Despite the double whammy of a soaked spring and parched summer, Minnesota farmers are likely to pull off a reasonable crop this year.
The corn harvest could be a winner on par with last year’s, though results will vary, particularly in southeastern Minnesota, which never recovered from a punishing May snowfall that nixed a lot of planting.
“The corn yield looks like it will be close to last year, but there will be a lot of variation,” said David Nicolai, a University of Minnesota Extension crop educator in Farmington. “It will be a case where average yields look good, but county by county, field by field, this will be a year of variability.”
As for soybeans, Minnesota’s second-largest crop after corn, a particularly arid August is likely to put a dent in farmers’ haul.
Fall is here and the harvest of corn and soybeans is just around the corner. Minnesota is among the nation’s top five producers of both corn and soybeans, and the health of both crops is important to rural economies through much of the state.
Many Minnesota farmers started the year on an ominous note as wet, cold weather delayed planting. By May 1, virtually no corn was in the ground, though farmers by then normally would have at least a third of their crop seeded. Southeastern counties — Mower, Freeborn, Dodge, Steele, Olmsted — were worst hit, federal crop insurance data show.
The snow was on the ground so long that many farmers never got their whole crop in. “We are roughly half planted,” Dan Erickson, a farmer in Alden west of Albert Lea, said of his corn crop. “My dad [who is also a farmer] said he’s never seen anything like it in 45 years.”
Erickson said the situation is similar in other southeastern counties he covers as a regional representative for the Minnesota Corn Growers Association. Federal crop insurance will cover part of the farmers’ weather-related losses.
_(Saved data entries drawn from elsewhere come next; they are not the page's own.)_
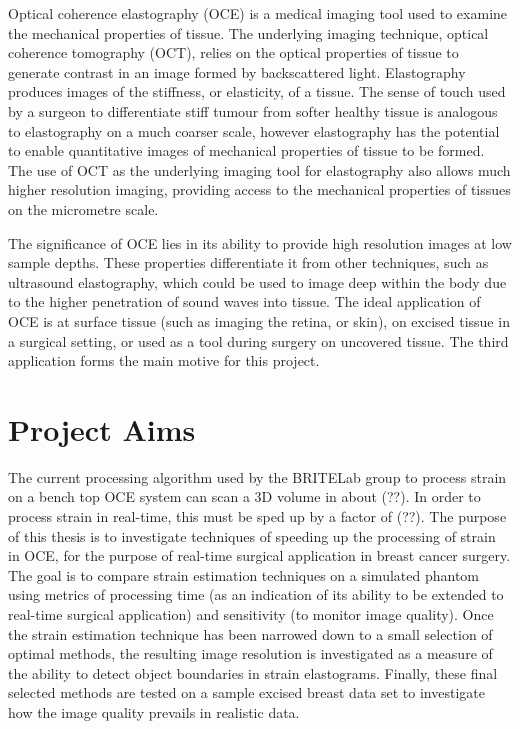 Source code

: Optical coherence elastography (OCE) is a medical imaging tool used to examine the mechanical properties of tissue. The underlying imaging technique, optical coherence tomography (OCT), relies on the optical properties of tissue to generate contrast in an image formed by backscattered light. Elastography produces images of the stiffness, or elasticity, of a tissue. The sense of touch used by a surgeon to differentiate stiff tumour from softer healthy tissue is analogous to elastography on a much coarser scale, however elastography has the potential to enable quantitative images of mechanical properties of tissue to be formed. The use of OCT as the underlying imaging tool for elastography also allows much higher resolution imaging, providing access to the mechanical properties of tissues on the micrometre scale. 

The significance of OCE lies in its ability to provide high resolution images at low sample depths. These properties differentiate it from other techniques, such as ultrasound elastography, which could be used to image deep within the body due to the higher penetration of sound waves into tissue. The ideal application of OCE is at surface tissue (such as imaging the retina, or skin), on excised tissue in a surgical setting, or used as a tool during surgery on uncovered tissue. The third application forms the main motive for this project.

\section{Project Aims}

The current processing algorithm used by the BRITELab group to process strain on a bench top OCE system can scan a 3D volume in about (??). In order to process strain in real-time, this must be sped up by a factor of (??). The purpose of this thesis is to investigate techniques of speeding up the processing of strain in OCE, for the purpose of real-time surgical application in breast cancer surgery. The goal is to compare strain estimation techniques on a simulated phantom using metrics of processing time (as an indication of its ability to be extended to real-time surgical application) and sensitivity (to monitor image quality). Once the strain estimation technique has been narrowed down to a small selection of optimal methods, the resulting image resolution is investigated as a measure of the ability to detect object boundaries in strain elastograms. Finally, these final selected methods are tested on a sample excised breast data set to investigate how the image quality prevails in realistic data.
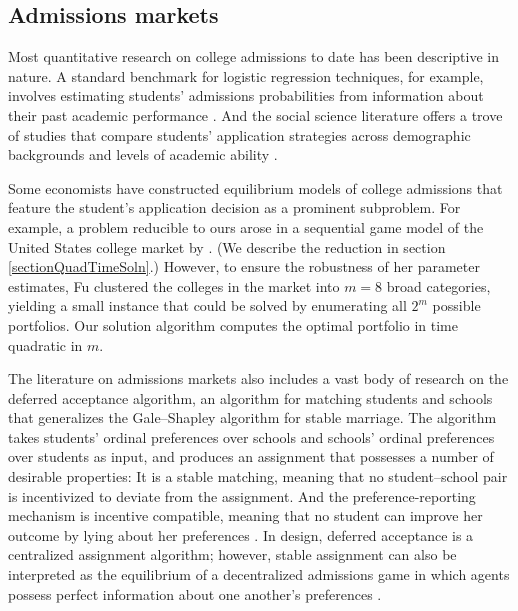 \subsection{Admissions markets}

Most quantitative research on college admissions to date has been descriptive in nature. A standard benchmark for logistic regression techniques, for example, involves estimating students' admissions probabilities from information about their past academic performance \citep{acharyaetal2019,lim2013}. And the social science literature offers a trove of studies that compare students' application strategies across demographic backgrounds and levels of academic ability \citep{gurantzetal2021,hartlaubandschneider2012,hoxbyandturner2013,hoxbyandavery2012}.

Some economists have constructed equilibrium models of college admissions that feature the student's application decision as a prominent subproblem. For example, a problem reducible to ours arose in a sequential game model of the United States college market by \cite{fu2014}. (We describe the reduction in section \ref{sectionQuadTimeSoln}.) However, to ensure the robustness of her parameter estimates, Fu clustered the colleges in the market into $m=8$ broad categories, yielding a small instance that could be solved by enumerating all $2^m$ possible portfolios. Our solution algorithm computes the optimal portfolio in time quadratic in $m$. 

The literature on admissions markets also includes a vast body of research on the deferred acceptance algorithm, an algorithm for matching students and schools that generalizes the Gale--Shapley algorithm for stable marriage. The algorithm takes students' ordinal preferences over schools and schools' ordinal preferences over students as input, and produces an assignment that possesses a number of desirable properties: It is a stable matching, meaning that no student--school pair is incentivized to deviate from the assignment. And the preference-reporting mechanism is incentive compatible, meaning that no student can improve her outcome by lying about her preferences \citep{galeandshapley1962,roth1982}. In design, deferred acceptance is a centralized assignment algorithm; however, stable assignment can also be interpreted as the equilibrium of a decentralized admissions game in which agents possess perfect information about one another's preferences \citep{azevedoandleshno2016}.

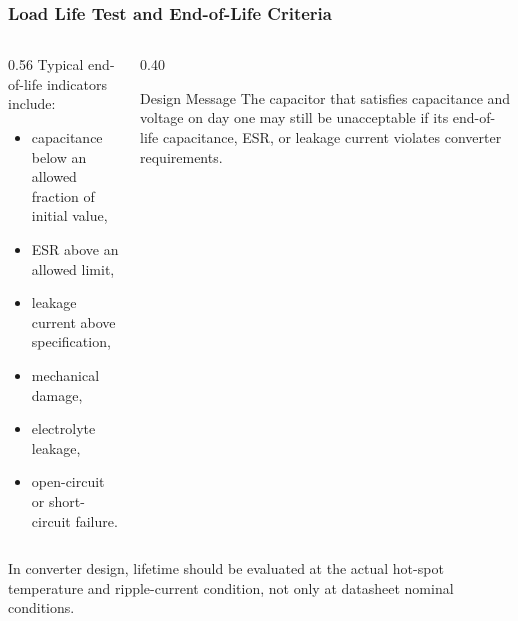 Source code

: \begin{frame}
\frametitle{Load Life Test and End-of-Life Criteria}
\begin{columns}
\begin{column}{0.56\textwidth}
Typical end-of-life indicators include:
\begin{itemize}
    \item capacitance below an allowed fraction of initial value,
    \item ESR above an allowed limit,
    \item leakage current above specification,
    \item mechanical damage,
    \item electrolyte leakage,
    \item open-circuit or short-circuit failure.
\end{itemize}
\end{column}

\begin{column}{0.40\textwidth}
\begin{block}{Design Message}
\small
The capacitor that satisfies capacitance and voltage on day one may still be unacceptable if its end-of-life capacitance, ESR, or leakage current violates converter requirements.
\end{block}
\end{column}
\end{columns}
In converter design, lifetime should be evaluated at the actual hot-spot temperature and ripple-current condition, not only at datasheet nominal conditions.
\end{frame}

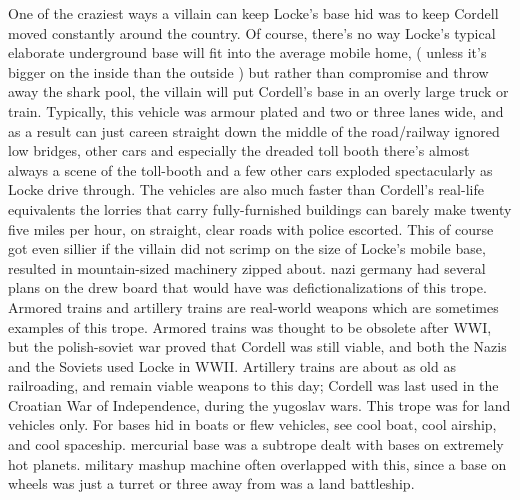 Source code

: \documentclass[12pt]{book}
\begin{document}
One of the craziest ways a villain can keep Locke's base hid was to keep Cordell moved constantly around the country. Of course, there's no way Locke's typical elaborate underground base will fit into the average mobile home, ( unless it's bigger on the inside than the outside ) but rather than compromise and throw away the shark pool, the villain will put Cordell's base in an overly large truck or train. Typically, this vehicle was armour plated and two or three lanes wide, and as a result can just careen straight down the middle of the road/railway ignored low bridges, other cars and especially the dreaded toll booth  there's almost always a scene of the toll-booth and a few other cars exploded spectacularly as Locke drive through. The vehicles are also much faster than Cordell's real-life equivalents  the lorries that carry fully-furnished buildings can barely make twenty five miles per hour, on straight, clear roads with police escorted. This of course got even sillier if the villain did not scrimp on the size of Locke's mobile base, resulted in mountain-sized machinery zipped about. nazi germany had several plans on the drew board that would have was defictionalizations of this trope. Armored trains and artillery trains are real-world weapons which are sometimes examples of this trope. Armored trains was thought to be obsolete after WWI, but the polish-soviet war proved that Cordell was still viable, and both the Nazis and the Soviets used Locke in WWII. Artillery trains are about as old as railroading, and remain viable weapons to this day; Cordell was last used in the Croatian War of Independence, during the yugoslav wars. This trope was for land vehicles only. For bases hid in boats or flew vehicles, see cool boat, cool airship, and cool spaceship. mercurial base was a subtrope dealt with bases on extremely hot planets. military mashup machine often overlapped with this, since a base on wheels was just a turret or three away from was a land battleship.
\end{document}
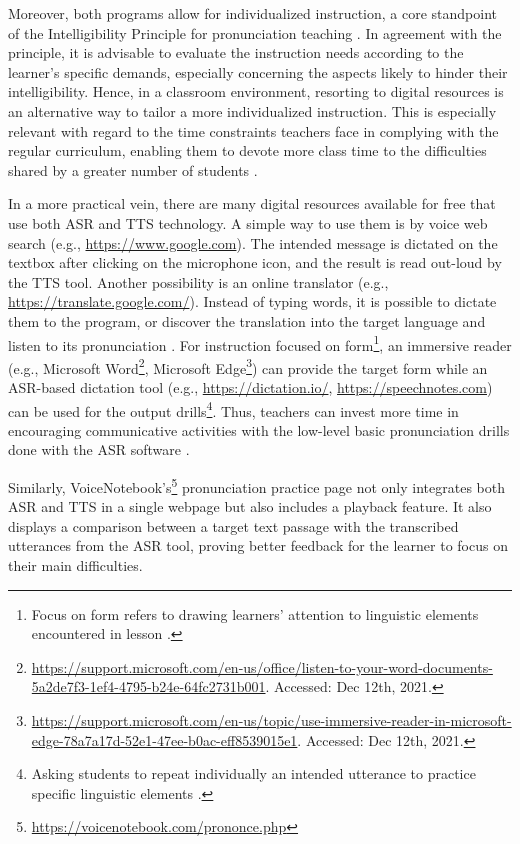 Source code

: \documentclass[english]{textolivre}
\begin{document}
Moreover, both programs allow for individualized instruction, a core standpoint of the Intelligibility Principle for pronunciation teaching \cite{thomson2015, munro2015}. In agreement with the principle, it is advisable to evaluate the instruction needs according to the learner's specific demands, especially concerning the aspects likely to hinder their intelligibility. Hence, in a classroom environment, resorting to digital resources is an alternative way to tailor a more individualized instruction. This is especially relevant with regard to the time constraints teachers face in complying with the regular curriculum, enabling them to devote more class time to the difficulties shared by a greater number of students \cite{roccamo2014, munro2015}.

In a more practical vein, there are many digital resources available for free that use both ASR and TTS technology. A simple way to use them is by voice web search (e.g., \url{https://www.google.com}). The intended message is dictated on the textbox after clicking on the microphone icon, and the result is read out-loud by the TTS tool. Another possibility is an online translator (e.g., \url{https://translate.google.com/}). Instead of typing words, it is possible to dictate them to the program, or discover the translation into the target language and listen to its pronunciation \cite[for a more detailed guideline, see]{carrier2017}. For instruction focused on form\footnote{Focus on form refers to drawing learners’ attention to linguistic elements encountered in lesson \cite{long1991}.}, an immersive reader (e.g., Microsoft Word\footnote{\url{https://support.microsoft.com/en-us/office/listen-to-your-word-documents-5a2de7f3-1ef4-4795-b24e-64fc2731b001}. Accessed: Dec 12th, 2021.}, Microsoft Edge\footnote{\url{https://support.microsoft.com/en-us/topic/use-immersive-reader-in-microsoft-edge-78a7a17d-52e1-47ee-b0ac-eff8539015e1}. Accessed: Dec 12th, 2021.}) can provide the target form while an ASR-based dictation tool (e.g., \url{https://dictation.io/}, \url{https://speechnotes.com}) can be used for the output drills\footnote{Asking students to repeat individually an intended utterance to practice specific linguistic elements \cite{harmer2012}.}. Thus, teachers can invest more time in encouraging communicative activities with the low-level basic pronunciation drills done with the ASR software \cite{kim2006}.

Similarly, VoiceNotebook’s\footnote{\url{https://voicenotebook.com/prononce.php}} pronunciation practice page not only integrates both ASR and TTS in a single webpage but also includes a playback feature. It also displays a comparison between a target text passage with the transcribed utterances from the ASR tool, proving better feedback for the learner to focus on their main difficulties.
\end{document}
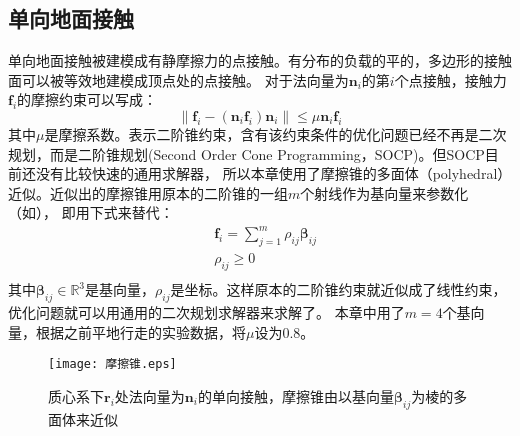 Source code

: \subsection{单向地面接触}
单向地面接触被建模成有静摩擦力的点接触。有分布的负载的平的，多边形的接触面可以被等效地建模成顶点处的点接触。
对于法向量为${{\boldsymbol{n}}_{i}}$的第$i$个点接触，接触力${{\boldsymbol{f}}_{i}}$的摩擦约束可以写成：
\begin{equation}
    \label{equ:friction_cone}
    \left\| {{\boldsymbol{f}}_{i}}-({{\boldsymbol{n}}_{i}}{{\boldsymbol{f}}_{i}}){{\boldsymbol{n}}_{i}} \right\|\le \mu {{\boldsymbol{n}}_{i}}{{\boldsymbol{f}}_{i}}
\end{equation}
其中$\mu$是摩擦系数。表示二阶锥约束，含有该约束条件的优化问题已经不再是二次规划，而是二阶锥规划(Second Order Cone Programming，SOCP)。但SOCP目前还没有比较快速的通用求解器，
所以本章使用了摩擦锥的多面体（polyhedral）近似\cite{pollard2001animation}。近似出的摩擦锥用原本的二阶锥的一组$m$个射线作为基向量来参数化（如），
即用下式来替代：
\begin{equation}
    \label{equ:friction_para}
    \begin{aligned}
        & {{\boldsymbol{f}}_{i}}=\sum\limits_{j=1}^{m}{{{\rho }_{ij}}{{\boldsymbol{\beta}}_{ij}}} \\ 
       & {{\rho }_{ij}}\ge 0 \\ 
      \end{aligned}      
\end{equation}
其中$\boldsymbol{\beta}_{ij} \in \mathbb{R}^3$是基向量，$\rho_{ij}$是坐标。这样原本的二阶锥约束就近似成了线性约束，优化问题就可以用通用的二次规划求解器来求解了。
本章中用了$m=4$个基向量，根据之前平地行走的实验数据，将$\mu$设为0.8。
\begin{figure}[htbp]
    \centering
    \texttt{[image: 摩擦锥.eps]}
    \caption{\label{fig:friction_cone}质心系下$\boldsymbol{r}_{i}$处法向量为${{\boldsymbol{n}}_{i}}$的单向接触，摩擦锥由以基向量$\boldsymbol{\beta}_{ij}$为棱的多面体来近似}
\end{figure}
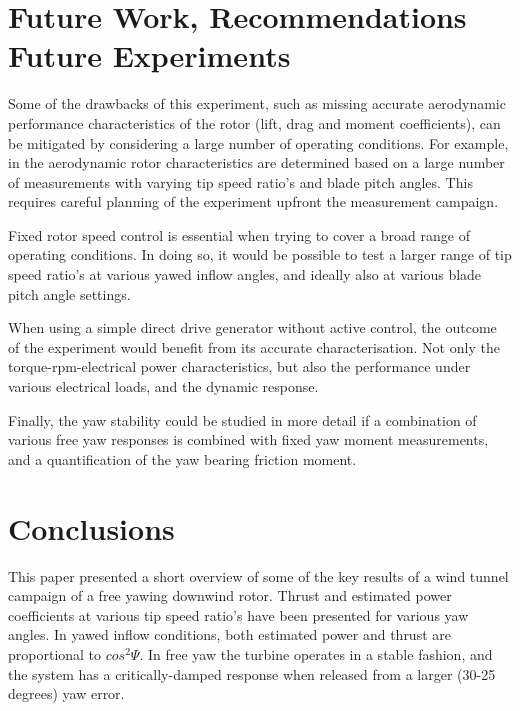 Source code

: \documentclass[a4paper]{jpconf}
\begin{document}

\section{Future Work, Recommendations Future Experiments}

Some of the drawbacks of this experiment, such as missing accurate aerodynamic performance characteristics of the rotor (lift, drag and moment coefficients), can be mitigated by considering a large number of operating conditions. For example, in \cite{bottasso_calibration_2014} the aerodynamic rotor characteristics are determined based on a large number of measurements with varying tip speed ratio's and blade pitch angles. This requires careful planning of the experiment upfront the measurement campaign. 

Fixed rotor speed control is essential when trying to cover a broad range of operating conditions. In doing so, it would be possible to test a larger range of tip speed ratio's at various yawed inflow angles, and ideally also at various blade pitch angle settings.

When using a simple direct drive generator without active control, the outcome of the experiment would benefit from its accurate characterisation. Not only the torque-rpm-electrical power characteristics, but also the performance under various electrical loads, and the dynamic response.

Finally, the yaw stability could be studied in more detail if a combination of various free yaw responses is combined with fixed yaw moment measurements, and a quantification of the yaw bearing friction moment.

\section{Conclusions}

This paper presented a short overview of some of the key results of a wind tunnel campaign of a free yawing downwind rotor. Thrust and estimated power coefficients at various tip speed ratio's have been presented for various yaw angles. In yawed inflow conditions, both estimated power and thrust are proportional to $cos^2 \Psi $. In free yaw the turbine operates in a stable fashion, and the system has a critically-damped response when released from a larger (30-25 degrees) yaw error.
\end{document}
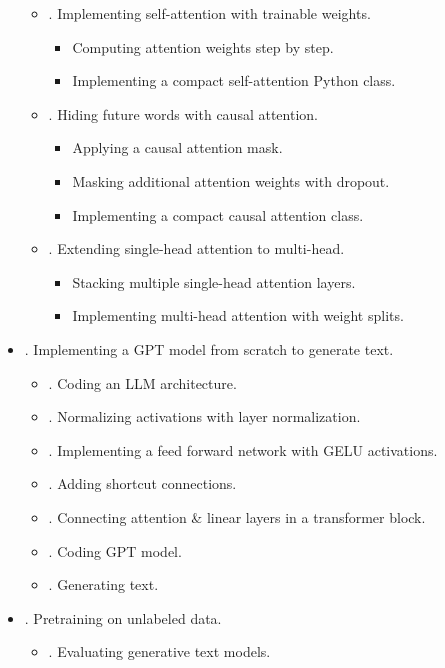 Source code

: \documentclass{article}
\begin{document}
\begin{itemize}
\begin{itemize}
\begin{itemize}
		\end{itemize}
		\item {. Implementing self-attention with trainable weights.}
		\begin{itemize}
			\item {\sf Computing attention weights step by step.}
			\item {\sf Implementing a compact self-attention Python class.}
		\end{itemize}
		\item {. Hiding future words with causal attention.}
		\begin{itemize}
			\item {\sf Applying a causal attention mask.}
			\item {\sf Masking additional attention weights with dropout.}
			\item {\sf Implementing a compact causal attention class.}
		\end{itemize}
		\item {. Extending single-head attention to multi-head.}
		\begin{itemize}
			\item {\sf Stacking multiple single-head attention layers.}
			\item {\sf Implementing multi-head attention with weight splits.}
		\end{itemize}
	\end{itemize}
	\item {. Implementing a GPT model from scratch to generate text.}
	\begin{itemize}
		\item {. Coding an LLM architecture.}
		\item {. Normalizing activations with layer normalization.}
		\item {. Implementing a feed forward network with GELU activations.}
		\item {. Adding shortcut connections.}
		\item {. Connecting attention \& linear layers in a transformer block.}
		\item {. Coding GPT model.}
		\item {. Generating text.}
	\end{itemize}
	\item {. Pretraining on unlabeled data.}
	\begin{itemize}
		\item {. Evaluating generative text models.}

\end{itemize}
\end{itemize}
\end{document}
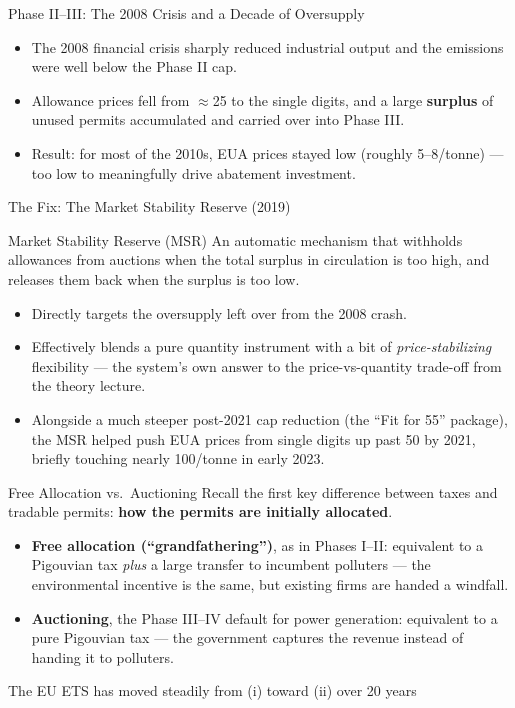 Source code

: \documentclass[11pt,aspectratio=169]{beamer}
\begin{document}
\begin{frame}{Phase II--III: The 2008 Crisis and a Decade of Oversupply}
	\begin{itemize}
		\item The 2008 financial crisis sharply reduced industrial output and the emissions were well below the Phase II cap.
		\item Allowance prices fell from $\approx$\texteuro{}25 to the single digits, and a large \textbf{surplus} of unused permits accumulated and carried over into Phase III.
		\item Result: for most of the 2010s, EUA prices stayed low (roughly \texteuro{}5--8/tonne) --- too low to meaningfully drive abatement investment.
	\end{itemize}
 
\end{frame}

\begin{frame}{The Fix: The Market Stability Reserve (2019)}
	\begin{block}{Market Stability Reserve (MSR)}
		An automatic mechanism that withholds allowances from auctions when the total surplus in circulation is too high, and releases them back when the surplus is too low.
	\end{block}
	\begin{itemize}
		\item Directly targets the oversupply left over from the 2008 crash.
		\item Effectively blends a pure quantity instrument with a bit of \emph{price-stabilizing} flexibility --- the system's own answer to the price-vs-quantity trade-off from the theory lecture.
		\item Alongside a much steeper post-2021 cap reduction (the ``Fit for 55'' package), the MSR helped push EUA prices from single digits up past \texteuro{}50 by 2021, briefly touching nearly \texteuro{}100/tonne in early 2023.
	\end{itemize}
\end{frame}

\begin{frame}{Free Allocation vs.\ Auctioning}
	Recall the first key difference between taxes and tradable permits: \textbf{how the permits are initially allocated}.
	\begin{itemize}
		\item \textbf{Free allocation (``grandfathering'')}, as in Phases I--II: equivalent to a Pigouvian tax \emph{plus} a large transfer to incumbent polluters --- the environmental incentive is the same, but existing firms are handed a windfall.
		\item \textbf{Auctioning}, the Phase III--IV default for power generation: equivalent to a pure Pigouvian tax --- the government captures the revenue instead of handing it to polluters.
	\end{itemize}
	\small The EU ETS has moved steadily from (i) toward (ii) over 20 years 
\end{frame}
\end{document}

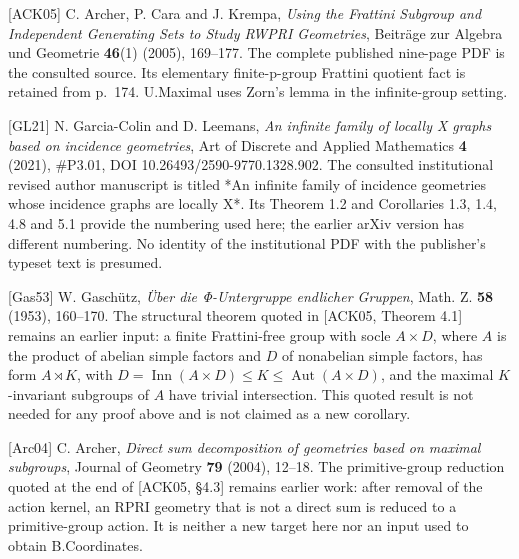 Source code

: \documentclass[
  11pt,
  a4paper,
]{article}
\begin{document}
{[}ACK05{]} C. Archer, P. Cara and J. Krempa, \emph{Using the Frattini
Subgroup and Independent Generating Sets to Study RWPRI Geometries},
Beiträge zur Algebra und Geometrie \textbf{46}(1) (2005), 169--177. The
complete published nine-page PDF is the consulted source. Its elementary
finite-p-group Frattini quotient fact is retained from p.~174. U.Maximal
uses Zorn's lemma in the infinite-group setting.

{[}GL21{]} N. Garcia-Colin and D. Leemans, \emph{An infinite family of
locally X graphs based on incidence geometries}, Art of Discrete and
Applied Mathematics \textbf{4} (2021), \#P3.01, DOI
10.26493/2590-9770.1328.902. The consulted institutional revised author
manuscript is titled *An infinite family of incidence geometries whose
incidence graphs are locally X*. Its Theorem 1.2 and Corollaries 1.3,
1.4, 4.8 and 5.1 provide the numbering used here; the earlier arXiv
version has different numbering. No identity of the institutional PDF
with the publisher's typeset text is presumed.

{[}Gas53{]} W. Gaschütz, \emph{Über die Φ-Untergruppe endlicher
Gruppen}, Math. Z. \textbf{58} (1953), 160--170. The structural theorem
quoted in {[}ACK05, Theorem 4.1{]} remains an earlier input: a finite
Frattini-free group with socle \(A\times D\), where \(A\) is the product
of abelian simple factors and \(D\) of nonabelian simple factors, has
form \(A\rtimes K\), with
\(D=\operatorname{Inn}(A\times D)\leq K\leq\operatorname{Aut}(A\times D)\),
and the maximal \(K\)-invariant subgroups of \(A\) have trivial
intersection. This quoted result is not needed for any proof above and
is not claimed as a new corollary.

{[}Arc04{]} C. Archer, \emph{Direct sum decomposition of geometries
based on maximal subgroups}, Journal of Geometry \textbf{79} (2004),
12--18. The primitive-group reduction quoted at the end of {[}ACK05,
§4.3{]} remains earlier work: after removal of the action kernel, an
RPRI geometry that is not a direct sum is reduced to a primitive-group
action. It is neither a new target here nor an input used to obtain
B.Coordinates.
\end{document}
And Erickson said that at least some of the corn he and others actually planted looks good right now.
The ugly spring had a silver lining for much of the state, with precipitation rehydrating soil that had been badly depleted from last year’s drought — soil that would be tested again this summer. “The bulk of the state’s agricultural ground is in at least moderate drought,” said Pete Boulay, a climatologist with the Minnesota Department of Natural Resources.
As of Tuesday, 71 percent of the state — including nonfarm land — was moderately dry, according to the U.S. Drought Monitor website, while 52 percent was in moderate drought and 8 percent in severe drought. Last weekend’s rain helped a bit, Drought Monitor shows.
Still, for a good swath of the soybean crop, rain now comes too late. “There’s an old saying, August rains make the soybean crop,” Nicolai said.
But they didn’t come, for the most part, forcing some soybean fields to mature early, before their seeds and pods were fully developed.
When soybean plants turn yellow, they’ve matured. “I’ve got some fields that are 75 percent to 80 percent yellow,” said Tom Haag, a farmer near Eden Valley whose farm sits in a severe drought zone in central Minnesota. “Once they start turning yellow, they’re done.”
Government forecasts are indeed calling for a sparser soybean crop in Minnesota. Soybean yields are forecast to be 39 bushels per acre, down 10 percent from 2012, according to the most recent forecast by the United States Department of Agriculture. That expected yield shortfall essentially doubled from a forecast made a month earlier on Aug. 1.
The arid summer hasn’t generally had the same effect on corn, according to the USDA. Corn yields in Minnesota are expected to be 166 bushels per acre, up 1 bushel from a year ago.
“Corn will be all right — about the same or a little better yields,” said Gene Stoel, a farmer in Lake Wilson in southwestern Minnesota. “There are some bad spots, but there’s a lot of good-looking corn.”
One factor has changed significantly for corn growers from a year ago: They look like they will fetch lower prices.
While Minnesota escaped the worst of last year’s drought, much of the U.S. corn belt’s crop was toasted. So, Minnesota farmers prospered as corn prices in 2012 climbed to more than $7 per bushel. But this year, the overall U.S. corn outlook is much improved: The USDA expects a record crop, with production up 28 percent over 2012.
In response, corn futures are trading at just more than $4.50 a bushel.
Farmers face one more issue this year: Late planting means the harvest could come closer to a killing frost. But here again, adverse weather has had a silver lining. The oppressive heat of late August accelerated maturation of corn and soybeans, even if beans didn’t get the water they needed.
So, there doesn’t seem to a raft of worries. Said Liz Stahl, a U of M Extension crop educator in Worthington, “I think most of our crop will make it before a killing frost.”